O acompanhamento do projeto nesta iniciativa inclui encaminhamento para vagas de emprego, apoio na elaboração de currículos, preparação para entrevistas, facilitação de conexões com empresas parceiras, além de suporte para adaptação e incentivo à permanência no emprego.
O “Mulheres em Trânsito” segue os princípios dos Objetivos de Desenvolvimento Sustentável (ODS) da ONU (Organização das Nações Unidas), mais especificamente o ODS 8: Trabalho Decente e Crescimento Econômico. Além de oferecer a parte técnica para a condução de veículos de carga leves, semipesados e pesados, o projeto cobre parte dos custos da formação, oferece suporte com transporte e alimentação e também promove habilidades socioemocionais das alunas, com aulas de desenvolvimento pessoal para as futuras motoristas.
A iniciativa garante encaminhamento para vagas em empresas parceiras, além de acompanhamento na inserção profissional. Até o momento, foram duas edições. Na primeira edição, o projeto registrou 422 inscrições e contou com um grupo diverso: as participantes são, em sua maioria, chefes de família, entre 19 e 59 anos, sendo que 30,5% delas se autodeclararam pretas, outras 30,5% pardas e 1,7% indígenas.
Para Paloma, essa jornada foi de autodescoberta e empoderamento. “Aprendi que sou capaz de tudo, basta eu me capacitar, me aprimorar no que quero e fazer”, diz. E esse é só o começo, pois o sonho de entrar em uma empresa como motorista, ela já alcançou. A próxima metaé, daqui a alguns anos, ter a própria frota de caminhões, aumentando o primeiro conjunto já conquistado junto ao esposo.
Para as mulheres que, assim como Paloma, sonham com a liberdade da estrada, o conselho da carreteira é direto: “Tentem, se aprimorem e vão para a estrada. E tenham posicionamento! Não deixe que ninguém impeça seu posicionamento por ser mulher”, afirma.
Segundo dados da Senatran (Secretaria Nacional de Trânsito) de 2022, apenas 3,4% dos condutores de veículos pesados eram mulheres.
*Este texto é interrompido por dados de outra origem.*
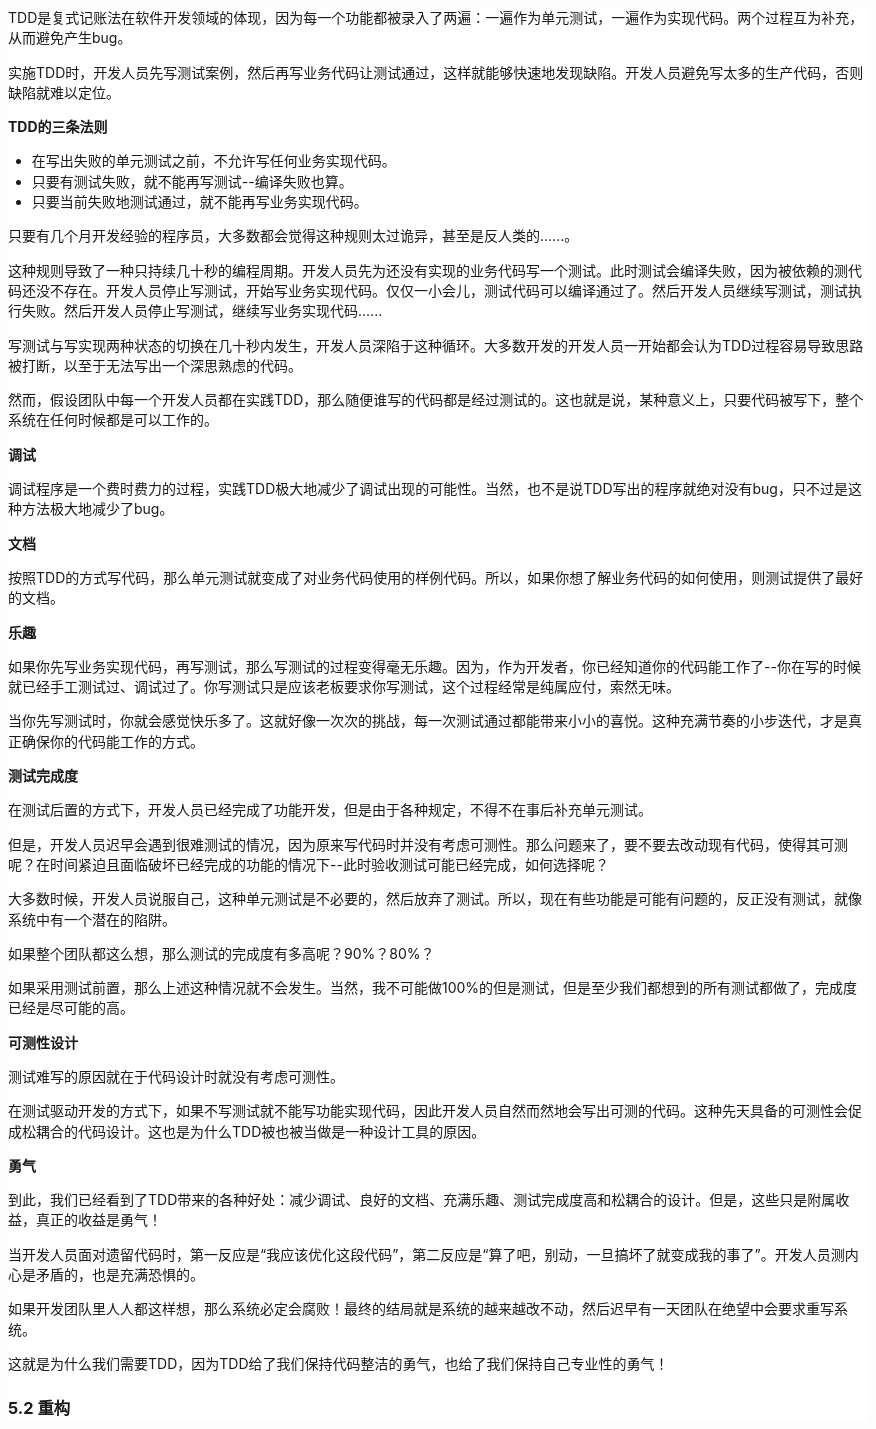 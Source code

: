 TDD是复式记账法在软件开发领域的体现，因为每一个功能都被录入了两遍：一遍作为单元测试，一遍作为实现代码。两个过程互为补充，从而避免产生bug。

实施TDD时，开发人员先写测试案例，然后再写业务代码让测试通过，这样就能够快速地发现缺陷。开发人员避免写太多的生产代码，否则缺陷就难以定位。

**TDD的三条法则**

- 在写出失败的单元测试之前，不允许写任何业务实现代码。
- 只要有测试失败，就不能再写测试--编译失败也算。
- 只要当前失败地测试通过，就不能再写业务实现代码。

只要有几个月开发经验的程序员，大多数都会觉得这种规则太过诡异，甚至是反人类的......。

这种规则导致了一种只持续几十秒的编程周期。开发人员先为还没有实现的业务代码写一个测试。此时测试会编译失败，因为被依赖的测代码还没不存在。开发人员停止写测试，开始写业务实现代码。仅仅一小会儿，测试代码可以编译通过了。然后开发人员继续写测试，测试执行失败。然后开发人员停止写测试，继续写业务实现代码......

写测试与写实现两种状态的切换在几十秒内发生，开发人员深陷于这种循环。大多数开发的开发人员一开始都会认为TDD过程容易导致思路被打断，以至于无法写出一个深思熟虑的代码。

然而，假设团队中每一个开发人员都在实践TDD，那么随便谁写的代码都是经过测试的。这也就是说，某种意义上，只要代码被写下，整个系统在任何时候都是可以工作的。

**调试**

调试程序是一个费时费力的过程，实践TDD极大地减少了调试出现的可能性。当然，也不是说TDD写出的程序就绝对没有bug，只不过是这种方法极大地减少了bug。

**文档**

按照TDD的方式写代码，那么单元测试就变成了对业务代码使用的样例代码。所以，如果你想了解业务代码的如何使用，则测试提供了最好的文档。

**乐趣**

如果你先写业务实现代码，再写测试，那么写测试的过程变得毫无乐趣。因为，作为开发者，你已经知道你的代码能工作了--你在写的时候就已经手工测试过、调试过了。你写测试只是应该老板要求你写测试，这个过程经常是纯属应付，索然无味。

当你先写测试时，你就会感觉快乐多了。这就好像一次次的挑战，每一次测试通过都能带来小小的喜悦。这种充满节奏的小步迭代，才是真正确保你的代码能工作的方式。

**测试完成度**

在测试后置的方式下，开发人员已经完成了功能开发，但是由于各种规定，不得不在事后补充单元测试。

但是，开发人员迟早会遇到很难测试的情况，因为原来写代码时并没有考虑可测性。那么问题来了，要不要去改动现有代码，使得其可测呢？在时间紧迫且面临破坏已经完成的功能的情况下--此时验收测试可能已经完成，如何选择呢？

大多数时候，开发人员说服自己，这种单元测试是不必要的，然后放弃了测试。所以，现在有些功能是可能有问题的，反正没有测试，就像系统中有一个潜在的陷阱。

如果整个团队都这么想，那么测试的完成度有多高呢？90%？80%？

如果采用测试前置，那么上述这种情况就不会发生。当然，我不可能做100%的但是测试，但是至少我们都想到的所有测试都做了，完成度已经是尽可能的高。

**可测性设计**

测试难写的原因就在于代码设计时就没有考虑可测性。

在测试驱动开发的方式下，如果不写测试就不能写功能实现代码，因此开发人员自然而然地会写出可测的代码。这种先天具备的可测性会促成松耦合的代码设计。这也是为什么TDD被也被当做是一种设计工具的原因。

**勇气**

到此，我们已经看到了TDD带来的各种好处：减少调试、良好的文档、充满乐趣、测试完成度高和松耦合的设计。但是，这些只是附属收益，真正的收益是勇气！

当开发人员面对遗留代码时，第一反应是“我应该优化这段代码”，第二反应是“算了吧，别动，一旦搞坏了就变成我的事了”。开发人员测内心是矛盾的，也是充满恐惧的。

如果开发团队里人人都这样想，那么系统必定会腐败！最终的结局就是系统的越来越改不动，然后迟早有一天团队在绝望中会要求重写系统。

这就是为什么我们需要TDD，因为TDD给了我们保持代码整洁的勇气，也给了我们保持自己专业性的勇气！

### **5.2 重构**
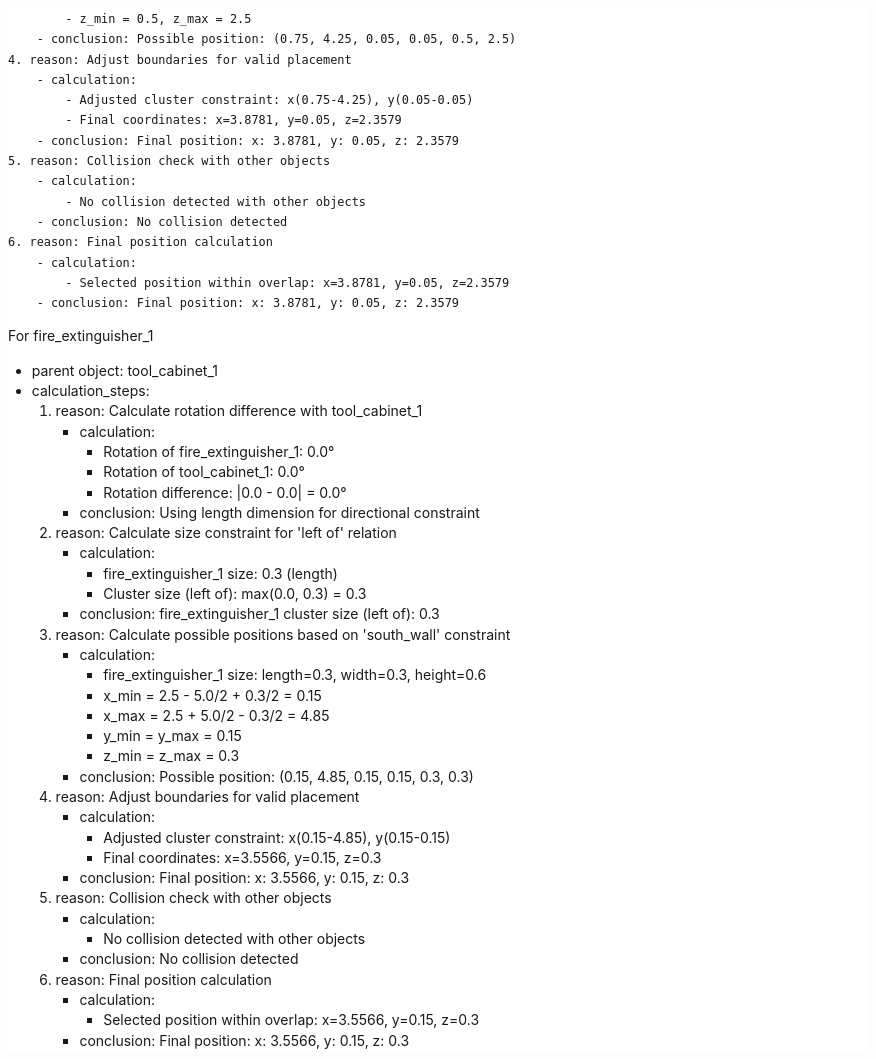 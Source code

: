             - z_min = 0.5, z_max = 2.5
        - conclusion: Possible position: (0.75, 4.25, 0.05, 0.05, 0.5, 2.5)
    4. reason: Adjust boundaries for valid placement
        - calculation:
            - Adjusted cluster constraint: x(0.75-4.25), y(0.05-0.05)
            - Final coordinates: x=3.8781, y=0.05, z=2.3579
        - conclusion: Final position: x: 3.8781, y: 0.05, z: 2.3579
    5. reason: Collision check with other objects
        - calculation:
            - No collision detected with other objects
        - conclusion: No collision detected
    6. reason: Final position calculation
        - calculation:
            - Selected position within overlap: x=3.8781, y=0.05, z=2.3579
        - conclusion: Final position: x: 3.8781, y: 0.05, z: 2.3579

For fire_extinguisher_1
- parent object: tool_cabinet_1
- calculation_steps:
    1. reason: Calculate rotation difference with tool_cabinet_1
        - calculation:
            - Rotation of fire_extinguisher_1: 0.0°
            - Rotation of tool_cabinet_1: 0.0°
            - Rotation difference: |0.0 - 0.0| = 0.0°
        - conclusion: Using length dimension for directional constraint
    2. reason: Calculate size constraint for 'left of' relation
        - calculation:
            - fire_extinguisher_1 size: 0.3 (length)
            - Cluster size (left of): max(0.0, 0.3) = 0.3
        - conclusion: fire_extinguisher_1 cluster size (left of): 0.3
    3. reason: Calculate possible positions based on 'south_wall' constraint
        - calculation:
            - fire_extinguisher_1 size: length=0.3, width=0.3, height=0.6
            - x_min = 2.5 - 5.0/2 + 0.3/2 = 0.15
            - x_max = 2.5 + 5.0/2 - 0.3/2 = 4.85
            - y_min = y_max = 0.15
            - z_min = z_max = 0.3
        - conclusion: Possible position: (0.15, 4.85, 0.15, 0.15, 0.3, 0.3)
    4. reason: Adjust boundaries for valid placement
        - calculation:
            - Adjusted cluster constraint: x(0.15-4.85), y(0.15-0.15)
            - Final coordinates: x=3.5566, y=0.15, z=0.3
        - conclusion: Final position: x: 3.5566, y: 0.15, z: 0.3
    5. reason: Collision check with other objects
        - calculation:
            - No collision detected with other objects
        - conclusion: No collision detected
    6. reason: Final position calculation
        - calculation:
            - Selected position within overlap: x=3.5566, y=0.15, z=0.3
        - conclusion: Final position: x: 3.5566, y: 0.15, z: 0.3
Durante a jornada, elas enfrentam uma dupla batalha, que inclui longas horas na estrada e o combate diário ao preconceito, que é uma realidade para 87,5% das motoristas, segundo pesquisa da CNT (Confederação Nacional do Transporte).
Além das dificuldades diárias – como a falta de segurança para utilizar o banheiro, citada por Paloma –, são comuns os casos de assédio moral e sexual. Apesar disso, impulsionadas pelo desejo de autonomia e independência financeira, elas não estão apenas quebrando estereótipos, mas também pavimentando o caminho para um futuro mais diverso.